Northern Ireland’s economy creaks along on ageing infrastructure: there is one primary railway line and around 60 miles of motorway. Despite this, Belfast, its economic heart, has secured £400m in largely private-sector-led development funding over the past two years.
The deal agreed delivers another £400m injection of public funding, equivalent to 40% of Northern Ireland’s annual block grant allocation. The terms of the deal are still unclear, but after an infrastructure deficit of more than 30 years, there is a long list of priorities. Only one project was, however, explicitly mentioned at the time of the agreement: the York Street Interchange.
This £150m project is designed to ease congestion where three major roads meet in Belfast, releasing a bottleneck in what is otherwise 300 miles of non-stop dual carriageway along Ireland’s east coast.
Its inclusion is notable as it was not prioritised in the collapsed executive’s programme for government and primarily benefits Belfast and its surrounding road network.
Remedy not cure
Consequently, the new funding represents a remedial fund rather than a windfall. Four priority projects had been identified by the executive before it collapsed in January.
They included two road dualling projects, the A5 and the A6 in the North West, and proposals for a Belfast transport hub and rapid transit system. These projects will all benefit from additional funding, but their £669m price tag easily eclipses the £400m infrastructure allocation secured by the Conservative-DUP agreement.
The government may try to withhold the £1bn fund to encourage the DUP to form a new executive with Sinn Féin
Sinn Féin has also championed other infrastructure priorities such as a high-speed railway from Belfast to Dublin and a Derry/Londonderry transport hub.

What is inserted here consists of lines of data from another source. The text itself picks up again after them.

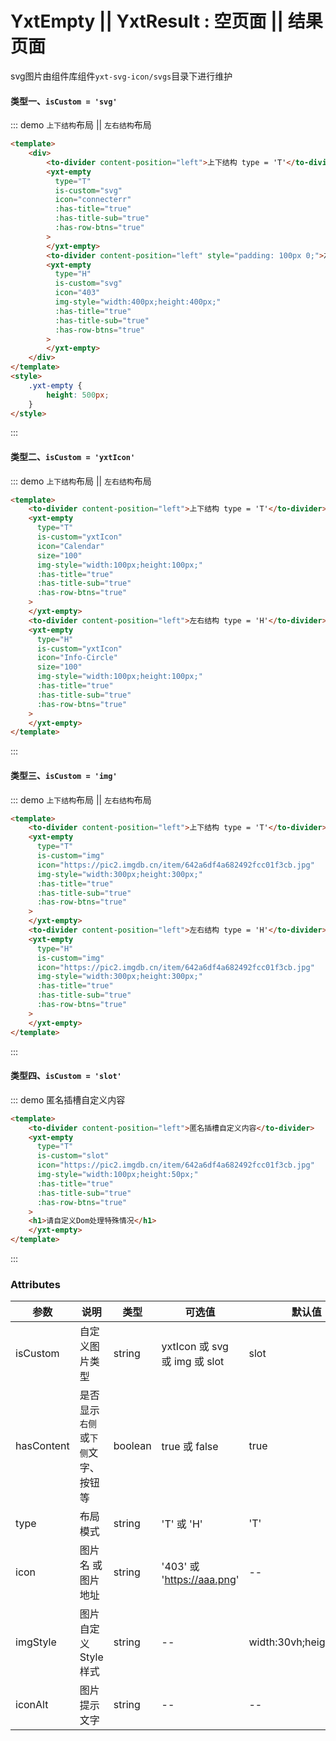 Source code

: # YxtEmpty || YxtResult : 空页面 || 结果页面

svg图片由组件库组件`yxt-svg-icon/svgs`目录下进行维护

#### 类型一、`isCustom = 'svg'`
::: demo `上下结构`布局 || `左右结构`布局
```html
<template>
    <div>
        <to-divider content-position="left">上下结构 type = 'T'</to-divider>  
        <yxt-empty
          type="T"
          is-custom="svg"
          icon="connecterr"
          :has-title="true"
          :has-title-sub="true"
          :has-row-btns="true"
        >
        </yxt-empty>
        <to-divider content-position="left" style="padding: 100px 0;">左右结构 type = 'H'</to-divider>  
        <yxt-empty
          type="H"
          is-custom="svg"
          icon="403"
          img-style="width:400px;height:400px;"
          :has-title="true"
          :has-title-sub="true"
          :has-row-btns="true"
        >
        </yxt-empty>
    </div>
</template>
<style>
    .yxt-empty {
        height: 500px;
    }
</style>
```
:::

#### 类型二、`isCustom = 'yxtIcon'`
::: demo `上下结构`布局 || `左右结构`布局
```html
<template>
    <to-divider content-position="left">上下结构 type = 'T'</to-divider>  
    <yxt-empty
      type="T"
      is-custom="yxtIcon"
      icon="Calendar"
      size="100"
      img-style="width:100px;height:100px;"
      :has-title="true"
      :has-title-sub="true"
      :has-row-btns="true"
    >
    </yxt-empty>
    <to-divider content-position="left">左右结构 type = 'H'</to-divider>  
    <yxt-empty
      type="H"
      is-custom="yxtIcon"
      icon="Info-Circle"
      size="100"
      img-style="width:100px;height:100px;"
      :has-title="true"
      :has-title-sub="true"
      :has-row-btns="true"
    >
    </yxt-empty>
</template>
```
:::

#### 类型三、`isCustom = 'img'`
::: demo `上下结构`布局 || `左右结构`布局
```html
<template>
    <to-divider content-position="left">上下结构 type = 'T'</to-divider>  
    <yxt-empty
      type="T"
      is-custom="img"
      icon="https://pic2.imgdb.cn/item/642a6df4a682492fcc01f3cb.jpg"
      img-style="width:300px;height:300px;"
      :has-title="true"
      :has-title-sub="true"
      :has-row-btns="true"
    >
    </yxt-empty>
    <to-divider content-position="left">左右结构 type = 'H'</to-divider>  
    <yxt-empty
      type="H"
      is-custom="img"
      icon="https://pic2.imgdb.cn/item/642a6df4a682492fcc01f3cb.jpg"
      img-style="width:300px;height:300px;"
      :has-title="true"
      :has-title-sub="true"
      :has-row-btns="true"
    >
    </yxt-empty>
</template>
```
:::

#### 类型四、`isCustom = 'slot'`
::: demo 匿名插槽自定义内容
```html
<template>
    <to-divider content-position="left">匿名插槽自定义内容</to-divider>  
    <yxt-empty
      type="T"
      is-custom="slot"
      icon="https://pic2.imgdb.cn/item/642a6df4a682492fcc01f3cb.jpg"
      img-style="width:100px;height:50px;"
      :has-title="true"
      :has-title-sub="true"
      :has-row-btns="true"
    >
    <h1>请自定义Dom处理特殊情况</h1>
    </yxt-empty>
</template>
```
:::


### Attributes

| 参数  | 说明          | 类型      | 可选值                           | 默认值  |
|------ |-------------- |---------- |--------------------------------  |-------- |
|isCustom | 自定义图片类型 | string | yxtIcon 或 svg 或 img 或 slot | slot |
|hasContent | 是否显示`右侧`或`下侧`文字、按钮等 | boolean | true 或 false | true |
|type| 布局模式 | string | 'T' 或 'H' | 'T' |
|icon | 图片名 或 图片地址 | string | '403' 或 'https://aaa.png' | -- |
|imgStyle | 图片自定义Style样式 | string | -- | width:30vh;height:10vh; |
|iconAlt | 图片提示文字 | string | -- | -- |

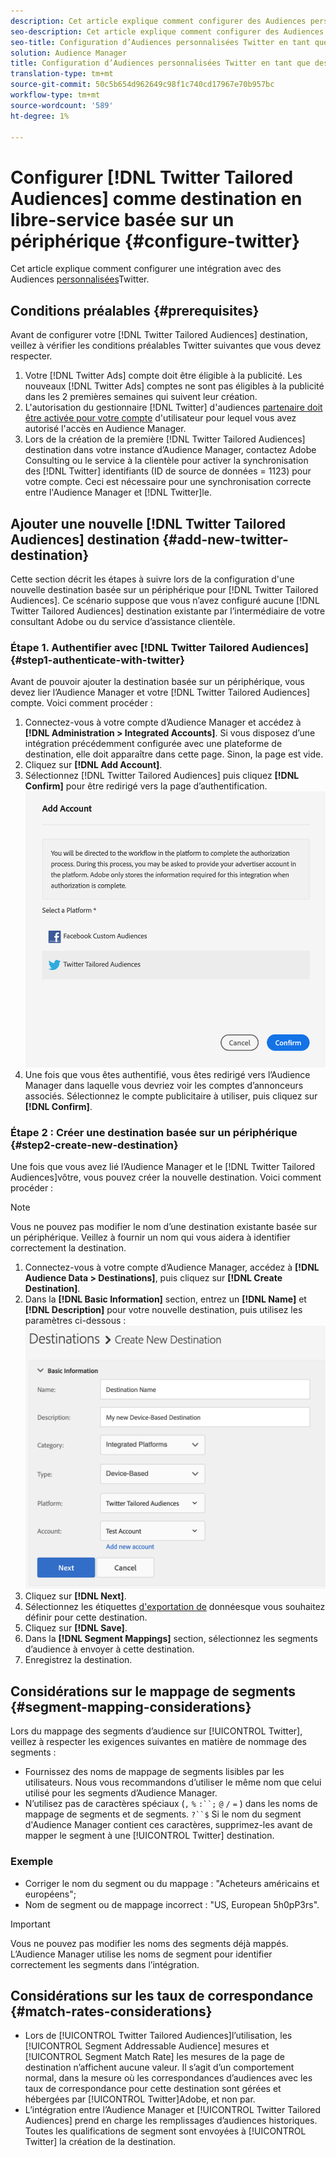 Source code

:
 ```yaml
---
description: Cet article explique comment configurer des Audiences personnalisées Twitter pour les intégrations nouvelles et existantes.
seo-description: Cet article explique comment configurer des Audiences personnalisées Twitter pour les intégrations nouvelles et existantes.
seo-title: Configuration d’Audiences personnalisées Twitter en tant que destination en libre-service basée sur un périphérique
solution: Audience Manager
title: Configuration d’Audiences personnalisées Twitter en tant que destination en libre-service basée sur un périphérique
translation-type: tm+mt
source-git-commit: 50c5b654d962649c98f1c740cd17967e70b957bc
workflow-type: tm+mt
source-wordcount: '589'
ht-degree: 1%

---
```



# Configurer [!DNL Twitter Tailored Audiences] comme destination en libre-service basée sur un périphérique {#configure-twitter}

Cet article explique comment configurer une intégration avec des Audiences [personnalisées](https://business.twitter.com/en/targeting/tailored-audiences.html)Twitter.

## Conditions préalables {#prerequisites}

Avant de configurer votre [!DNL Twitter Tailored Audiences] destination, veillez à vérifier les conditions préalables Twitter suivantes que vous devez respecter.

1. Votre [!DNL Twitter Ads] compte doit être éligible à la publicité. Les nouveaux [!DNL Twitter Ads] comptes ne sont pas éligibles à la publicité dans les 2 premières semaines qui suivent leur création.
2. L&#39;autorisation du gestionnaire [!DNL Twitter] d&#39;audiences [partenaire doit être activée pour votre compte](https://business.twitter.com/en/help/troubleshooting/multi-user-login-faq.html#accesslevels) d&#39;utilisateur pour lequel vous avez autorisé l&#39;accès en Audience Manager.
3. Lors de la création de la première [!DNL Twitter Tailored Audiences] destination dans votre instance d’Audience Manager, contactez Adobe Consulting ou le service à la clientèle pour activer la synchronisation des [!DNL Twitter] identifiants (ID de source de données = 1123) pour votre compte. Ceci est nécessaire pour une synchronisation correcte entre l&#39;Audience Manager et [!DNL Twitter]le.

## Ajouter une nouvelle [!DNL Twitter Tailored Audiences] destination {#add-new-twitter-destination}

Cette section décrit les étapes à suivre lors de la configuration d&#39;une nouvelle destination basée sur un périphérique pour [!DNL Twitter Tailored Audiences]. Ce scénario suppose que vous n’avez configuré aucune [!DNL Twitter Tailored Audiences] destination existante par l’intermédiaire de votre consultant Adobe ou du service d’assistance clientèle.

### Étape 1. Authentifier avec [!DNL Twitter Tailored Audiences] {#step1-authenticate-with-twitter}

Avant de pouvoir ajouter la destination basée sur un périphérique, vous devez lier l’Audience Manager et votre [!DNL Twitter Tailored Audiences] compte. Voici comment procéder :

1. Connectez-vous à votre compte d’Audience Manager et accédez à **[!DNL Administration > Integrated Accounts]**. Si vous disposez d’une intégration précédemment configurée avec une plateforme de destination, elle doit apparaître dans cette page. Sinon, la page est vide.
1. Cliquez sur **[!DNL Add Account]**.
1. Sélectionnez [!DNL Twitter Tailored Audiences] puis cliquez **[!DNL Confirm]** pour être redirigé vers la page d’authentification.                     ![plates-formes intégrées](assets/dbd-integrated-platforms.png)
1. Une fois que vous êtes authentifié, vous êtes redirigé vers l’Audience Manager dans laquelle vous devriez voir les comptes d’annonceurs associés. Sélectionnez le compte publicitaire à utiliser, puis cliquez sur **[!DNL Confirm]**.

### Étape 2 : Créer une destination basée sur un périphérique {#step2-create-new-destination}

Une fois que vous avez lié l’Audience Manager et le [!DNL Twitter Tailored Audiences]vôtre, vous pouvez créer la nouvelle destination. Voici comment procéder :

>[!NOTE]
>
>Vous ne pouvez pas modifier le nom d’une destination existante basée sur un périphérique. Veillez à fournir un nom qui vous aidera à identifier correctement la destination.

1. Connectez-vous à votre compte d’Audience Manager, accédez à **[!DNL Audience Data > Destinations]**, puis cliquez sur **[!DNL Create Destination]**.
1. Dans la **[!DNL Basic Information]** section, entrez un **[!DNL Name]** et **[!DNL Description]** pour votre nouvelle destination, puis utilisez les paramètres ci-dessous : ![configuration](assets/dbd-new-basic.png)
1. Cliquez sur **[!DNL Next]**.
1. Sélectionnez les étiquettes [d&#39;exportation de](/help/using/features/data-export-controls.md#controls-labels) donnéesque vous souhaitez définir pour cette destination.
1. Cliquez sur **[!DNL Save]**.
1. Dans la **[!DNL Segment Mappings]** section, sélectionnez les segments d’audience à envoyer à cette destination.
1. Enregistrez la destination.

## Considérations sur le mappage de segments {#segment-mapping-considerations}

Lors du mappage des segments d’audience sur [!UICONTROL Twitter], veillez à respecter les exigences suivantes en matière de nommage des segments :

* Fournissez des noms de mappage de segments lisibles par les utilisateurs. Nous vous recommandons d’utiliser le même nom que celui utilisé pour les segments d’Audience Manager.
* N’utilisez pas de caractères spéciaux (`,` `%` `:``;` `@` `/` `=` ) dans les noms de mappage de segments et de segments. `?``$` Si le nom du segment d&#39;Audience Manager contient ces caractères, supprimez-les avant de mapper le segment à une [!UICONTROL Twitter] destination.

### Exemple

* Corriger le nom du segment ou du mappage : &quot;Acheteurs américains et européens&quot;;
* Nom de segment ou de mappage incorrect : &quot;US, European 5h0pP3rs&quot;.

>[!IMPORTANT]
>
>Vous ne pouvez pas modifier les noms des segments déjà mappés. L’Audience Manager utilise les noms de segment pour identifier correctement les segments dans l’intégration.

## Considérations sur les taux de correspondance {#match-rates-considerations}

* Lors de [!UICONTROL Twitter Tailored Audiences]l’utilisation, les [!UICONTROL Segment Addressable Audience] mesures et [!UICONTROL Segment Match Rate] les mesures de la page de destination n’affichent aucune valeur. Il s’agit d’un comportement normal, dans la mesure où les correspondances d’audiences avec les taux de correspondance pour cette destination sont gérées et hébergées par [!UICONTROL Twitter]Adobe, et non par.
* L’intégration entre l’Audience Manager et [!UICONTROL Twitter Tailored Audiences] prend en charge les remplissages d’audiences historiques. Toutes les qualifications de segment sont envoyées à [!UICONTROL Twitter] la création de la destination.
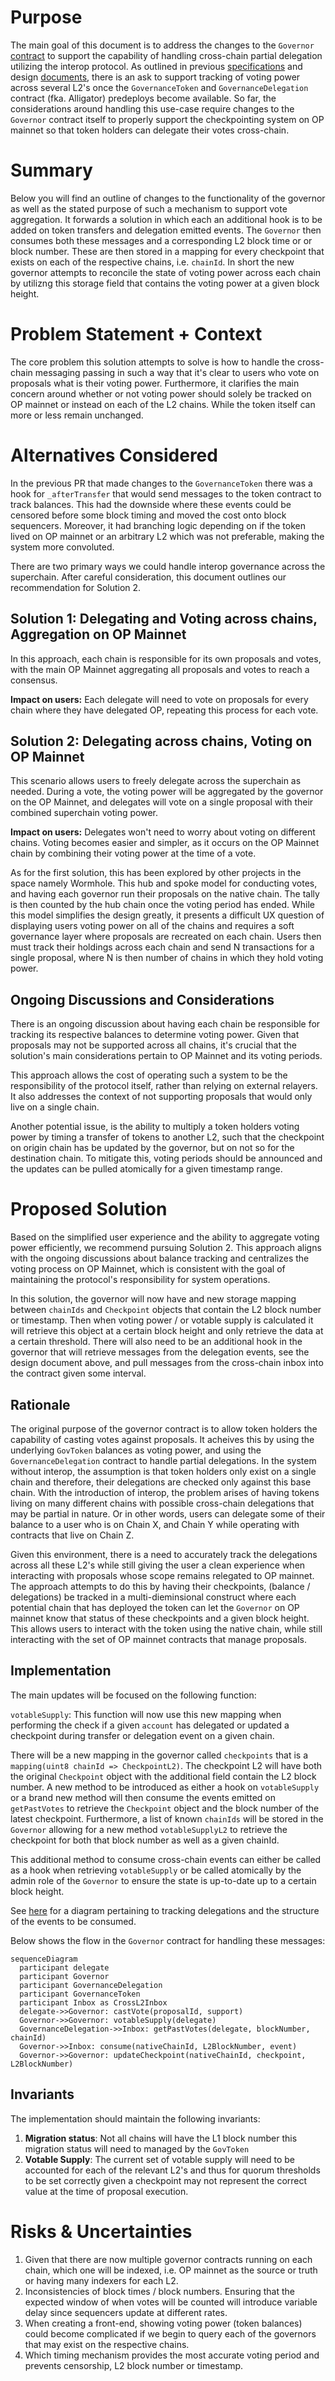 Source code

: # Purpose

The main goal of this document is to address the changes to the `Governor` [contract](https://github.com/ethereum-optimism/specs/blob/main/specs/governance/governor.md) to support the
capability of handling cross-chain partial delegation utilizing the interop protocol. As outlined in previous [specifications](https://github.com/ethereum-optimism/specs/pull/285)
and design [documents](https://github.com/ethereum-optimism/design-docs/blob/main/governance/advanced-delegation.md), there is an ask to support tracking of voting power across several
L2's once the `GovernanceToken` and `GovernanceDelegation` contract (fka. Alligator) predeploys become available. So far, the considerations around handling this use-case require
changes to the `Governor` contract itself to properly support the checkpointing system on OP mainnet so that token holders can delegate their votes cross-chain.

# Summary

Below you will find an outline of changes to the functionality of the governor as well as the stated purpose of such a mechanism to support vote aggregation. It forwards a solution
in which each an additional hook is to be added on token transfers and delegation emitted events. The `Governor` then consumes both these messages and a corresponding L2 block time or
or block number. These are then stored in a mapping for every checkpoint that exists on each of the respective chains, i.e. `chainId`. In short the new governor attempts to reconcile the state of voting power across each chain by utilizng this storage field that contains the voting power at a given block height.

# Problem Statement + Context

The core problem this solution attempts to solve is how to handle the cross-chain messaging passing in such a way that it's clear to users who vote on proposals what is their voting
power. Furthermore, it clarifies the main concern around whether or not voting power should solely be tracked on OP mainnet or instead on each of the L2 chains. While the token itself
can more or less remain unchanged.

# Alternatives Considered

In the previous PR that made changes to the `GovernanceToken` there was a hook for `_afterTransfer` that would send messages to the token contract to track balances. This had the
downside where these events could be censored before some block timing and moved the cost onto block sequencers. Moreover, it had branching logic depending on if the token lived on OP
mainnet or an arbitrary L2 which was not preferable, making the system more convoluted.

There are two primary ways we could handle interop governance across the superchain. After careful consideration, this document outlines our recommendation for Solution 2.

## Solution 1: Delegating and Voting across chains, Aggregation on OP Mainnet

In this approach, each chain is responsible for its own proposals and votes, with the main OP Mainnet aggregating all proposals and votes to reach a consensus.

**Impact on users:** Each delegate will need to vote on proposals for every chain where they have delegated OP, repeating this process for each vote.

## Solution 2: Delegating across chains, Voting on OP Mainnet

This scenario allows users to freely delegate across the superchain as needed. During a vote, the voting power will be aggregated by the governor on the OP Mainnet, and delegates will vote on a single proposal with their combined superchain voting power.

**Impact on users:** Delegates won't need to worry about voting on different chains. Voting becomes easier and simpler, as it occurs on the OP Mainnet chain by combining their voting power at the time of a vote.

As for the first solution, this has been explored by other projects in the space namely Wormhole. This hub and spoke model for conducting votes, and having each governor run their
proposals on the native chain. The tally is then counted by the hub chain once the voting period has ended. While this model simplifies the design greatly, it presents a difficult UX 
question of displaying users voting power on all of the chains and requires a soft governance layer where proposals are recreated on each chain. Users then must track their holdings 
across each chain and send N transactions for a single proposal, where N is then number of chains in which they hold voting power.

## Ongoing Discussions and Considerations

There is an ongoing discussion about having each chain be responsible for tracking its respective balances to determine voting power. Given that proposals may not be supported across all chains, it's crucial that the solution's main considerations pertain to OP Mainnet and its voting periods.

This approach allows the cost of operating such a system to be the responsibility of the protocol itself, rather than relying on external relayers. It also addresses the context of not supporting proposals that would only live on a single chain.

Another potential issue, is the ability to multiply a token holders voting power by timing a transfer of tokens to another L2, such that the checkpoint on origin chain has be updated by the governor, but on not so for the destination chain. To mitigate this, voting periods should be announced and the updates can be pulled atomically for a given timestamp range.

# Proposed Solution

Based on the simplified user experience and the ability to aggregate voting power efficiently, we recommend pursuing Solution 2. This approach aligns with the ongoing discussions about balance tracking and centralizes the voting process on OP Mainnet, which is consistent with the goal of maintaining the protocol's responsibility for system operations.

In this solution, the governor will now have and new storage mapping between `chainIds` and `Checkpoint` objects that contain the L2 block number or timestamp. Then when voting power /
or votable supply is calculated it will retrieve this object at a certain block height and only retrieve the data at a certain threshold. There will also need to be an additional hook
in the governor that will retrieve messages from the delegation events, see the design document above, and pull messages from the cross-chain inbox into the contract given some interval.

## Rationale

The original purpose of the governor contract is to allow token holders the capability of casting votes against proposals. It acheives this by using the underlying `GovToken` balances
as voting power, and using the `GovernanceDelegation` contract to handle partial delegations. In the system without interop, the assumption is that token holders only exist on a single
chain and therefore, their delegations are checked only against this base chain. With the introduction of interop, the problem arises of having tokens living on many different chains
with possible cross-chain delegations that may be partial in nature. Or in other words, users can delegate some of their balance to a user who is on Chain X, and Chain Y while operating
with contracts that live on Chain Z.

Given this environment, there is a need to accurately track the delegations across all these L2's while still giving the user a clean experience when interacting with proposals whose
scope remains relegated to OP mainnet. The approach attempts to do this by having their checkpoints, (balance / delegations) be tracked in a multi-dieminsional construct where each 
potential chain that has deployed the token can let the `Governor` on OP mainnet know that status of these checkpoints and a given block height. This allows users to interact with the
token using the native chain, while still interacting with the set of OP mainnet contracts that manage proposals.

## Implementation

The main updates will be focused on the following function:

`votableSupply`: This function will now use this new mapping when performing the check if a given `account` has delegated or updated a checkpoint during transfer or delegation event
on a given chain.

There will be a new mapping in the governor called `checkpoints` that is a `mapping(uint8 chainId => CheckpointL2)`. The checkpoint L2 will have both the original `Checkpoint` object
with the additional field contain the L2 block number. A new method to be introduced as either a hook on `votableSupply` or a brand new method will then consume the events
emitted on `getPastVotes` to retrieve the `Checkpoint` object and the block number of the latest checkpoint. Furthermore, a list of known `chainIds` will be stored in the `Governor` allowing for a new method `votableSupplyL2` to retrieve the checkpoint for both that block number as well as a given chainId.

This additional method to consume cross-chain events can either be called as a hook when retrieving `votableSupply` or be called atomically by the admin role of the `Governor` to ensure
the state is up-to-date up to a certain block height.

See [here](https://github.com/ethereum-optimism/design-docs/blob/main/governance/delegation-interop.md) for a diagram pertaining to tracking delegations and the structure of the events
to be consumed.

Below shows the flow in the `Governor` contract for handling these messages:

```mermaid
sequenceDiagram
  participant delegate
  participant Governor
  participant GovernanceDelegation
  participant GovernanceToken
  participant Inbox as CrossL2Inbox
  delegate->>Governor: castVote(proposalId, support)
  Governor->>Governor: votableSupply(delegate)
  GovernanceDelegation->>Inbox: getPastVotes(delegate, blockNumber, chainId)
  Governor->>Inbox: consume(nativeChainId, L2BlockNumber, event)
  Governor->>Governor: updateCheckpoint(nativeChainId, checkpoint, L2BlockNumber)
```

## Invariants

The implementation should maintain the following invariants:

1. **Migration status**: Not all chains will have the L1 block number this migration status will need to managed by the `GovToken`
2. **Votable Supply**: The current set of votable supply will need to be accounted for each of the relevant L2's and thus for quorum thresholds to be set correctly given a checkpoint may
not represent the correct value at the time of proposal execution.

# Risks & Uncertainties

1. Given that there are now multiple governor contracts running on each chain, which one will be indexed, i.e. OP mainnet as the source or truth or having many indexers for each L2.
2. Inconsistencies of block times / block numbers. Ensuring that the expected window of when votes will be counted will introduce variable delay since sequencers update at different
rates.
3. When creating a front-end, showing voting power (token balances) could become complicated if we begin to query each of the governors that may exist on the respective chains.
4. Which timing mechanism provides the most accurate voting period and prevents censorship, L2 block number or timestamp.
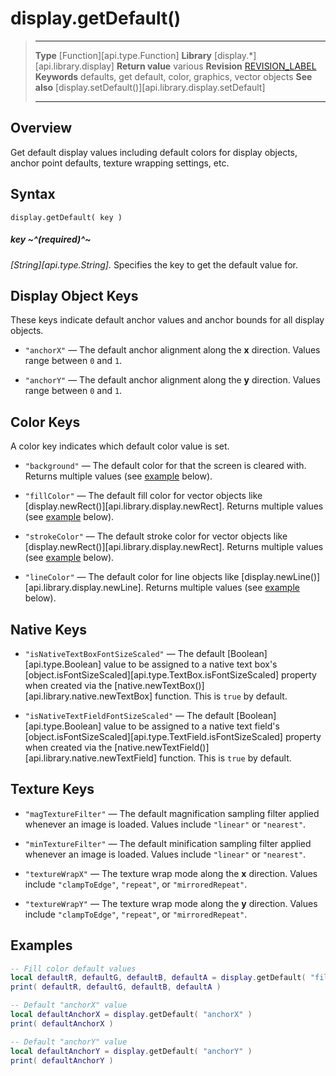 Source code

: 
# display.getDefault()

> --------------------- ------------------------------------------------------------------------------------------
> __Type__              [Function][api.type.Function]
> __Library__           [display.*][api.library.display]
> __Return value__      various
> __Revision__          [REVISION_LABEL](REVISION_URL)
> __Keywords__          defaults, get default, color, graphics, vector objects
> __See also__          [display.setDefault()][api.library.display.setDefault]
> --------------------- ------------------------------------------------------------------------------------------


## Overview

Get default display values including default colors for display objects, anchor point defaults, texture wrapping settings, etc.

## Syntax

	display.getDefault( key )

##### key ~^(required)^~
_[String][api.type.String]._ Specifies the key to get the default value for.


## Display Object Keys

These keys indicate default anchor values and anchor bounds for all display objects.

* `"anchorX"` &mdash; The default anchor alignment along the __x__ direction. Values range between `0` and `1`.

* `"anchorY"` &mdash; The default anchor alignment along the __y__ direction. Values range between `0` and `1`.


## Color Keys

A color key indicates which default color value is set.

* `"background"` &mdash; The default color for that the screen is cleared with. Returns multiple values (see [example](#examples) below).

* `"fillColor"` &mdash; The default fill color for vector objects like [display.newRect()][api.library.display.newRect]. Returns multiple values (see [example](#examples) below).

* `"strokeColor"` &mdash; The default stroke color for vector objects like [display.newRect()][api.library.display.newRect]. Returns multiple values (see [example](#examples) below).

* `"lineColor"` &mdash; The default color for line objects like [display.newLine()][api.library.display.newLine]. Returns multiple values (see [example](#examples) below).


## Native Keys

* `"isNativeTextBoxFontSizeScaled"` &mdash; The default [Boolean][api.type.Boolean] value to be assigned to a native text box's [object.isFontSizeScaled][api.type.TextBox.isFontSizeScaled] property when created via the [native.newTextBox()][api.library.native.newTextBox] function. This is `true` by default.

* `"isNativeTextFieldFontSizeScaled"` &mdash; The default [Boolean][api.type.Boolean] value to be assigned to a native text field's [object.isFontSizeScaled][api.type.TextField.isFontSizeScaled] property when created via the [native.newTextField()][api.library.native.newTextField] function. This is `true` by default.


## Texture Keys

* `"magTextureFilter"` &mdash; The default magnification sampling filter applied whenever an image is loaded. Values include `"linear"` or `"nearest"`.

* `"minTextureFilter"` &mdash; The default minification sampling filter applied whenever an image is loaded. Values include `"linear"` or `"nearest"`.

* `"textureWrapX"` &mdash; The texture wrap mode along the __x__ direction. Values include `"clampToEdge"`, `"repeat"`, or `"mirroredRepeat"`.

* `"textureWrapY"` &mdash; The texture wrap mode along the __y__ direction. Values include `"clampToEdge"`, `"repeat"`, or `"mirroredRepeat"`.


<a id="examples"></a>

## Examples

``````lua
-- Fill color default values
local defaultR, defaultG, defaultB, defaultA = display.getDefault( "fillColor" )
print( defaultR, defaultG, defaultB, defaultA )

-- Default "anchorX" value
local defaultAnchorX = display.getDefault( "anchorX" )
print( defaultAnchorX )

-- Default "anchorY" value
local defaultAnchorY = display.getDefault( "anchorY" )
print( defaultAnchorY )
``````
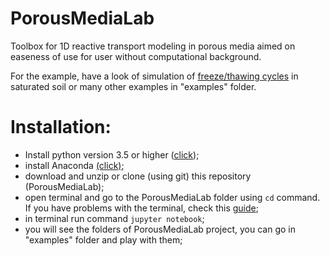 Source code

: # PorousMediaLab

Toolbox for 1D reactive transport modeling in porous media aimed on easeness of use for user without computational background.

For the example, have a look of simulation of [freeze/thawing cycles](https://github.com/biogeochemistry/PorousMediaLab/blob/master/examples/FT_presentation_simple_3.ipynb) in saturated soil or many other examples in "examples" folder.


# Installation:

- Install python version 3.5 or higher ([click](https://www.python.org/downloads/));
- install Anaconda [(click)](https://www.anaconda.com/download/);
- download and unzip or clone (using git) this repository (PorousMediaLab);
- open terminal and go to the PorousMediaLab folder using ```cd``` command. If you have problems with the terminal, check this [guide](https://www.davidbaumgold.com/tutorials/command-line/);
- in terminal run command ```jupyter notebook```;
- you will see the folders of PorousMediaLab project, you can go in "examples" folder and play with them;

There may be wrinkles to iron out before we see projects advancing on the ground though. Since the deal was signed, the DUP has insisted that the monies can be allocated without an executive.
However, in his most recent written statement to parliament, the secretary of state for Northern Ireland, James Brokenshire, did not include spending plans for the agreed package. This suggests that the government may try to withhold the £1bn fund to encourage the DUP to form a new executive with Sinn Féin.
At present it is not clear who will decide how Northern Ireland benefits from this deal. What we do know is that regardless of whether it is administered under direct rule, by local permanent secretaries or by local ministers, the funding has been granted as two recurring annual allocations of £200m.
If normal Treasury rules apply, it could be difficult for Northern Ireland departments to spend the money within the period of the deal. And if priorities cannot be agreed, monies could be returned to the Treasury.
It is also worth remembering that in the next two years Northern Ireland, as the only area of the UK with a land border with the EU, will need to prepare for the challenges and opportunities of Brexit.